Clients often ask: Can I just ignore the new super tax if I don’t have $3 million in super? The right answer is the classic consultant’s response – it depends.
There are a few circumstances under which all of us, even if we don’t have $3 million in super, should care about the Division 296 tax.
While the new version of the tax includes provisions to index (increase) the $3 million threshold in line with inflation, super often goes up more quickly than inflation. Even if no new contributions are being added, we’d all hope that over the long term our investments beat inflation. So someone sitting slightly below the threshold today might well cross it in future.

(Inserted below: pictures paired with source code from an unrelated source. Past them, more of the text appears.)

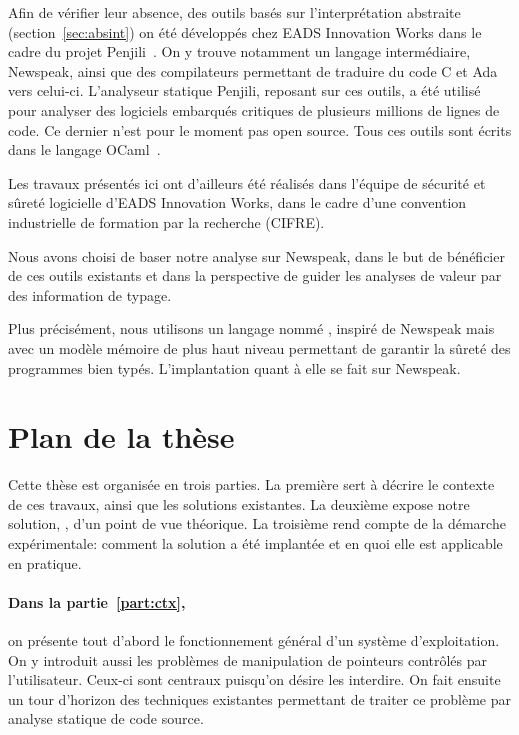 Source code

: Afin de vérifier leur absence, des outils basés sur l'interprétation abstraite
(section~\ref{sec:absint}) on été développés chez EADS Innovation Works dans le
cadre du projet Penjili~. On y trouve notamment un langage
intermédiaire, Newspeak\cite{newspeak}, ainsi que des compilateurs permettant de
traduire du code C et Ada vers celui-ci. L'analyseur statique Penjili, reposant
sur ces outils, a été utilisé pour analyser des logiciels embarqués critiques de
plusieurs millions de lignes de code. Ce dernier n'est pour le moment pas open
source. Tous ces outils sont écrits dans le langage OCaml~\cite{DAOC}.

Les travaux présentés ici ont d'ailleurs été réalisés dans l'équipe de sécurité
et sûreté logicielle d'EADS Innovation Works, dans le cadre d'une convention
industrielle de formation par la recherche (CIFRE).

Nous avons choisi de baser notre analyse sur Newspeak, dans le but de bénéficier
de ces outils existants et dans la perspective de guider les analyses de valeur
par des information de typage.

Plus précisément, nous utilisons un langage nommé \langname, inspiré de Newspeak
mais avec un modèle mémoire de plus haut niveau permettant de garantir la sûreté
des programmes bien typés. L'implantation quant à elle se fait sur Newspeak.

\section{Plan de la thèse}

Cette thèse est organisée en trois parties. La première sert à décrire le
contexte de ces travaux, ainsi que les solutions existantes. La deuxième expose
notre solution, \langname, d'un point de vue théorique. La troisième rend compte
de la démarche expérimentale: comment la solution a été implantée et en quoi
elle est applicable en pratique.

\paragraph{Dans la partie~\ref{part:ctx},} on présente tout d'abord le
fonctionnement général d'un système d'exploitation. On y introduit aussi les
problèmes de manipulation de pointeurs contrôlés par l'utilisateur. Ceux-ci sont
centraux puisqu'on désire les interdire. On fait ensuite un tour d'horizon des
techniques existantes permettant de traiter ce problème par analyse statique de
code source.

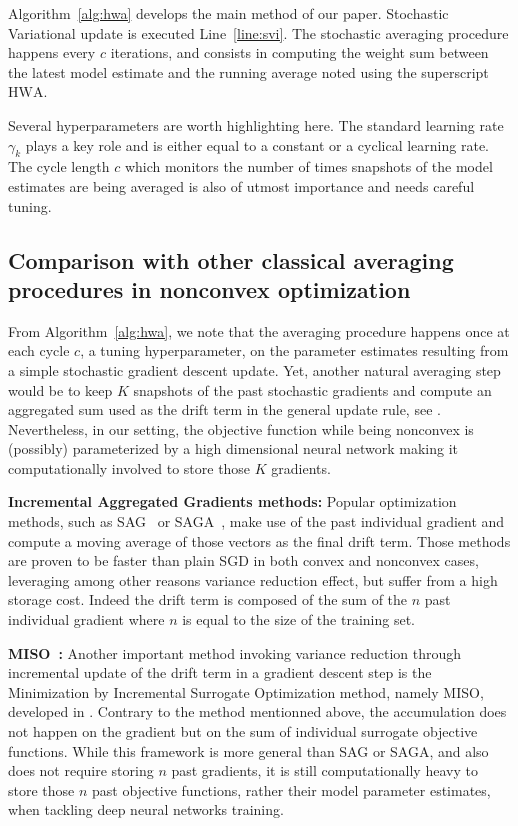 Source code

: \documentclass{article} %
\begin{document}
Algorithm~\ref{alg:hwa} develops the main method of our paper.
Stochastic Variational update is executed Line~\ref{line:svi}.
The stochastic averaging procedure happens every $c$ iterations, and consists in computing the weight sum between the latest model estimate and the running average noted using the superscript $\textrm{HWA}$.

Several hyperparameters are worth highlighting here.
The standard learning rate $\gamma_k$ plays a key role and is either equal to a constant or a cyclical learning rate.
The cycle length $c$ which monitors the number of times snapshots of the model estimates are being averaged is also of utmost importance and needs careful tuning.


\subsection{Comparison with other classical averaging procedures in nonconvex optimization}
From Algorithm~\ref{alg:hwa}, we note that the averaging procedure happens once at each cycle $c$, a tuning hyperparameter, on the parameter estimates resulting from a simple stochastic gradient descent update.
Yet, another natural averaging step would be to keep $K$ snapshots of the past stochastic gradients and compute an aggregated sum used as the drift term in the general update rule, see \citep{zhou2017convergence}.
Nevertheless, in our setting, the objective function while being nonconvex is (possibly) parameterized by a high dimensional neural network making it computationally involved to store those $K$ gradients.


\textbf{Incremental Aggregated Gradients methods:} Popular optimization methods, such as SAG~\citep{schmidt2017minimizing} or SAGA~\citep{defazio2014saga}, make use of the past individual gradient and compute a moving average of those vectors as the final drift term. Those methods are proven to be faster than plain SGD in both convex and nonconvex cases, leveraging among other reasons variance reduction effect, but suffer from a high storage cost. Indeed the drift term is composed of the sum of the $n$ past individual gradient where $n$ is equal to the size of the training set.


\textbf{MISO~\citep{mairal2015incremental}:} Another important method invoking variance reduction through incremental update of the drift term in a gradient descent step is the Minimization by Incremental Surrogate Optimization method, namely MISO, developed in \citet{mairal2015incremental}.
Contrary to the method mentionned above, the accumulation does not happen on the gradient but on the sum of individual surrogate objective functions.
While this framework is more general than SAG or SAGA, and also does not require storing $n$ past gradients, it is still computationally heavy to store those $n$ past objective functions, rather their model parameter estimates, when tackling deep neural networks training.
\end{document}
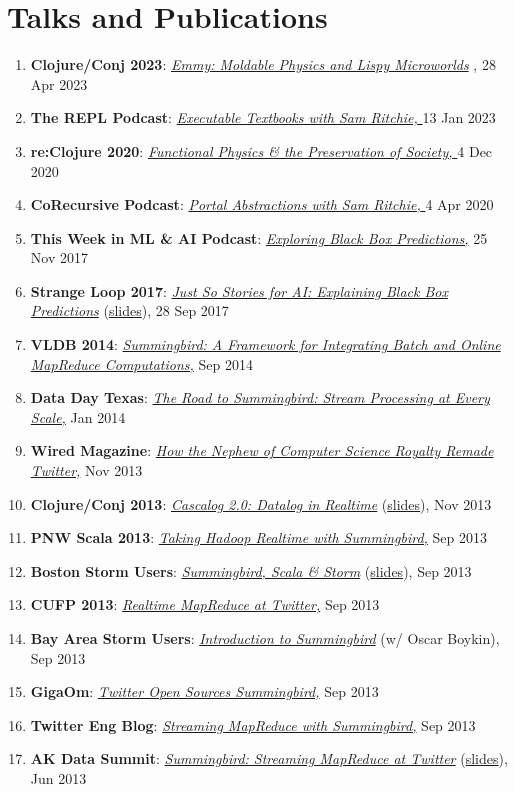 \documentclass[letterpaper,11pt]{article}
\newcommand{\resumeItem}[2]{\item\small{
    \textbf{#1}{: #2 \vspace{-2pt}}
  }
}
\newcommand{\itlink}[2]{
  \href{#1}{\textit{#2}}
}
\begin{document}
\section{Talks and Publications}
\begin{enumerate}
  \resumeItem{Clojure/Conj 2023}{\itlink{https://www.youtube.com/watch?v=B9kqD8vBuwU}{Emmy: Moldable Physics and Lispy Microworlds}, 28 Apr 2023}
  \resumeItem{The REPL Podcast}{\itlink{https://www.therepl.net/episodes/47/}{Executable Textbooks with Sam Ritchie, } 13 Jan 2023}
  \resumeItem{re:Clojure 2020}{\itlink{https://www.youtube.com/watch?v=8AxMp0nfN7s}{Functional Physics \& the Preservation of Society, } 4 Dec 2020}
  \resumeItem{CoRecursive Podcast}{\itlink{https://corecursive.com/050-sam-ritchie-portal-abstractions/}{Portal Abstractions with Sam Ritchie, } 4 Apr 2020}
  \resumeItem{This Week in ML \& AI Podcast}{\itlink{https://twimlai.com/twiml-talk-73-exploring-black-box-predictions-sam-ritchie/}{Exploring Black Box Predictions,} 25 Nov 2017}
  \resumeItem{Strange Loop 2017}{\itlink{https://www.youtube.com/watch?v=DiWkKqZChF0}{Just So Stories for AI: Explaining Black Box Predictions} (\href{https://speakerdeck.com/sritchie/just-so-stories-for-ai-explaining-black-box-predictions}{slides}), 28 Sep 2017}
  \resumeItem{VLDB 2014}{\itlink{http://www.vldb.org/pvldb/vol7/p1441-boykin.pdf}{Summingbird: A Framework for Integrating Batch and Online MapReduce Computations,} Sep 2014}
  \resumeItem{Data Day Texas}{\itlink{https://speakerdeck.com/sritchie/the-road-to-summingbird-stream-processing-at-every-scale}{The Road to Summingbird: Stream Processing at Every Scale,} Jan 2014}
  \resumeItem{Wired Magazine}{\itlink{http://www.wired.com/wiredenterprise/2013/11/twitter-summingbird/}{How the Nephew of Computer Science Royalty Remade Twitter,} Nov 2013}
  \resumeItem{Clojure/Conj 2013}{\itlink{http://www.youtube.com/watch?v=uuJW3EaN_3Q}{Cascalog 2.0: Datalog in Realtime}(\href{https://speakerdeck.com/sritchie/cascalog-2-dot-0-datalog-in-realtime}{slides}), Nov 2013}
  \resumeItem{PNW Scala 2013}{\itlink{http://www.youtube.com/watch?v=iuvauJZaMqA}{Taking Hadoop Realtime with Summingbird,} Sep 2013}
  \resumeItem{Boston Storm Users}{\itlink{https://vimeo.com/75516079}{Summingbird, Scala \& Storm}(\href{https://speakerdeck.com/sritchie/boston-storm-users-summingbird-scala-and-storm}{slides}), Sep 2013}
  \resumeItem{CUFP 2013}{\itlink{https://speakerdeck.com/sritchie/summingbird-at-cufp}{Realtime MapReduce at Twitter,} Sep 2013}
  \resumeItem{Bay Area Storm Users}{\itlink{http://www.youtube.com/watch?v=23scdoxHOLg}{Introduction to Summingbird} (w/ Oscar Boykin), Sep 2013}
  \resumeItem{GigaOm}{\itlink{http://gigaom.com/2013/09/03/twitter-open-sources-storm-hadoop-hybrid-called-summingbird/}{Twitter Open Sources Summingbird,} Sep 2013}
  \resumeItem{Twitter Eng Blog}{\itlink{https://blog.twitter.com/2013/streaming-mapreduce-with-summingbird}{Streaming MapReduce with Summingbird,} Sep 2013}
  \resumeItem{AK Data Summit}{\itlink{http://www.youtube.com/watch?v=Y3PETLJeP7o}{Summingbird: Streaming MapReduce at Twitter}(\href{https://speakerdeck.com/sritchie/summingbird-streaming-mapreduce-at-twitter}{slides}), Jun 2013}
\end{enumerate}

\end{document}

And often the most tax effective way to do this is to leave it in super and convert it to a pension. That means two members of a couple who both have $2 million at the moment would likely go over the threshold if one of them dies. The survivor would continue to have their own $2 million, but they’d also start receiving a pension from their spouse’s $2 million super balance – a total of $4 million.
In fact, they would be subject to Division 296 tax even if they only received their inheritance on June 29. There are some special carve-outs while we transition to the new tax in 2026-27 but ignore these for the moment and look to the future.
Imagine this couple had their $4 million (combined in a self-managed super fund). Both of them are receiving pensions that automatically revert to the other on death.
One of them dies on June 29, 2028, and the balance immediately transfers (reverts) to the survivor. The survivor then has $4 million in super on June 30, 2028.
The proportion of their super over $3 million is 25 per cent. Consequently, they would be subject to Division 296 tax on 25 per cent of their super earnings during 2027-28.
So far, the material published by Treasury suggests there will be no adjustment to their share of the fund’s earnings to reflect the fact that, for almost all of the year, they had less than $3 million in super.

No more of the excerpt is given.